In the material below, find each line that contains the word "Reciprocity" and copy it.

(Records to process)

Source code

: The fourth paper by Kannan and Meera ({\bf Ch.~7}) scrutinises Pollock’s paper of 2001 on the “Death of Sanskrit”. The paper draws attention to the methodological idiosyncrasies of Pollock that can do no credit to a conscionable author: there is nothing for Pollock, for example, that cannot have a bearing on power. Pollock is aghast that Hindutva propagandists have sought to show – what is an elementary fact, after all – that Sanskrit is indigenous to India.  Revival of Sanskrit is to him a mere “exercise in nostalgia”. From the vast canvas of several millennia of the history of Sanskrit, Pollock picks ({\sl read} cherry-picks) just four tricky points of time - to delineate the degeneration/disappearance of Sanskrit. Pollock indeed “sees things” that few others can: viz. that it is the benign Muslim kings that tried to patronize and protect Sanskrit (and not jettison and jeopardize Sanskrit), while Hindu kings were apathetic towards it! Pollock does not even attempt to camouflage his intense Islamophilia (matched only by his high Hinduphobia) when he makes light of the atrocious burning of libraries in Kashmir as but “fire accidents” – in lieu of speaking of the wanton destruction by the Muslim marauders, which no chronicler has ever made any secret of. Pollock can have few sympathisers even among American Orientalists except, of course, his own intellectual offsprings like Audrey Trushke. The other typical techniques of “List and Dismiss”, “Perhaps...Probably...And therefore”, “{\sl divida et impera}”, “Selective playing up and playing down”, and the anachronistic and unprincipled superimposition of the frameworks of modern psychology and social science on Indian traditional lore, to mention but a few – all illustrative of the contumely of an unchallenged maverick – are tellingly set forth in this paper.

(End Records to process)
(Records to process)

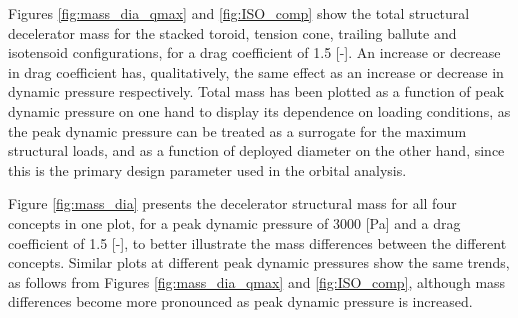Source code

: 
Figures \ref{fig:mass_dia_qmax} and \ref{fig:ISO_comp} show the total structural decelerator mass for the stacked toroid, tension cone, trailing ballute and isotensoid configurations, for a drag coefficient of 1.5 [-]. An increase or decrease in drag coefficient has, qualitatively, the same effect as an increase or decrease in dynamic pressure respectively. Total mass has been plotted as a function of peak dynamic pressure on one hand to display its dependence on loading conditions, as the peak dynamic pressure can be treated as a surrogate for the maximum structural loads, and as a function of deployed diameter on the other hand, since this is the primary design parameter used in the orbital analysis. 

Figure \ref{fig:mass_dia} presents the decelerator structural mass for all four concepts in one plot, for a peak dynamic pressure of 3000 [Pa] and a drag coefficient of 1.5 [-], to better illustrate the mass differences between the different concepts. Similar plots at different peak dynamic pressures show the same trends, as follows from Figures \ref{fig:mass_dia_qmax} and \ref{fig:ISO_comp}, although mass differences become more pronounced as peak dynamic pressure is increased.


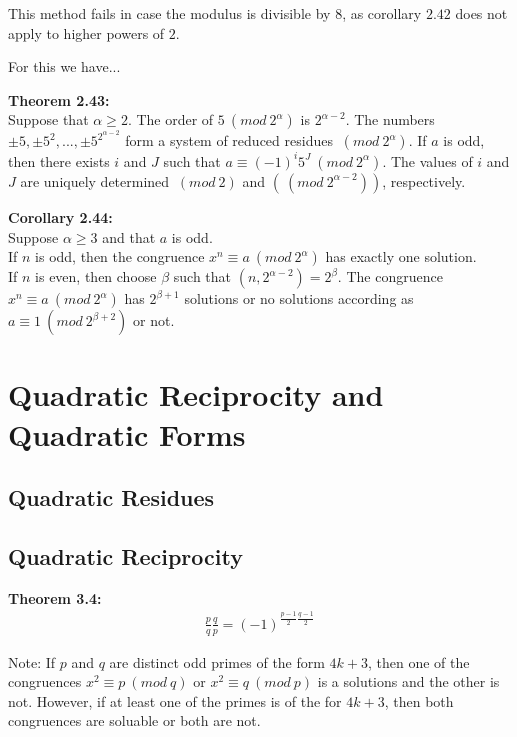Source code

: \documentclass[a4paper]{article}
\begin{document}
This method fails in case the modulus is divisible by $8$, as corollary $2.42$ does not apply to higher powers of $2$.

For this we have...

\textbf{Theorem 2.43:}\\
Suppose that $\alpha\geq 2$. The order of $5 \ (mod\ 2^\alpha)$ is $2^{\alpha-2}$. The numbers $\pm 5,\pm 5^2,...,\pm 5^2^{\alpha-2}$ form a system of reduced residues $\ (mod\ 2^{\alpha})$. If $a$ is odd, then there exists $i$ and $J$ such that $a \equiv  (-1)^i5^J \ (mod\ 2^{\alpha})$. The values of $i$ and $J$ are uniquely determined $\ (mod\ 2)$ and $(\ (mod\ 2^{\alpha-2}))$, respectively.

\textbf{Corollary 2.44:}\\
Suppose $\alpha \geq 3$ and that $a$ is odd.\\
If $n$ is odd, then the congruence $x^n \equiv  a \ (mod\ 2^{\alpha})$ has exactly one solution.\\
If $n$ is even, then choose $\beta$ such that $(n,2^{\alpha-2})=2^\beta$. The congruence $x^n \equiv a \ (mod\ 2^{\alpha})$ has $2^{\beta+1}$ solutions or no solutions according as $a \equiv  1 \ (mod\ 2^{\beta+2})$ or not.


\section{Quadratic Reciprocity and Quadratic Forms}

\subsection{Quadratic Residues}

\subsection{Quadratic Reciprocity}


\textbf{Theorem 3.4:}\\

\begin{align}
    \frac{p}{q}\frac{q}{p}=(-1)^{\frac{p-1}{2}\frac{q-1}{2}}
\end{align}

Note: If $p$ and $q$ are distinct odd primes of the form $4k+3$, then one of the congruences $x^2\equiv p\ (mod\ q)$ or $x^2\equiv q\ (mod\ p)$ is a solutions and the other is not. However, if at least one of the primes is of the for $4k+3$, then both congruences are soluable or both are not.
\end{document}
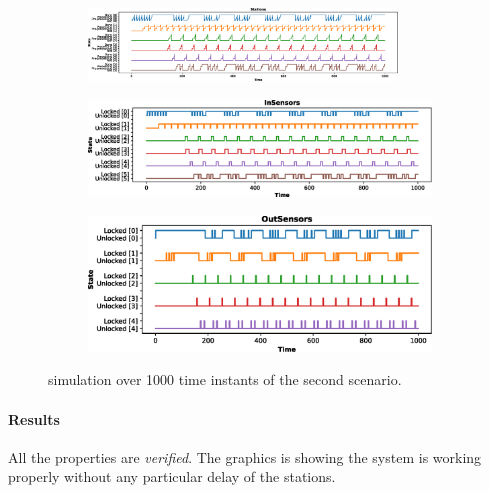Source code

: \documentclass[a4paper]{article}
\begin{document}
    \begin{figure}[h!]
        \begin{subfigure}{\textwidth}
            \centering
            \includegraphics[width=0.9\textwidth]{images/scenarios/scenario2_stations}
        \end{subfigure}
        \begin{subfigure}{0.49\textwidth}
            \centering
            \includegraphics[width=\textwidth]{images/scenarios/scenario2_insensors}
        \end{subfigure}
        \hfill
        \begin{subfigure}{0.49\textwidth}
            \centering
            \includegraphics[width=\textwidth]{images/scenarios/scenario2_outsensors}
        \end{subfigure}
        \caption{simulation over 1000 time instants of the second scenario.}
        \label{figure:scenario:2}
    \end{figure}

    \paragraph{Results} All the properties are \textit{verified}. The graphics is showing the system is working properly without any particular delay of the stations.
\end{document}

(End Records to process)

Reply:
\section{Quadratic Reciprocity and Quadratic Forms}
\subsection{Quadratic Reciprocity}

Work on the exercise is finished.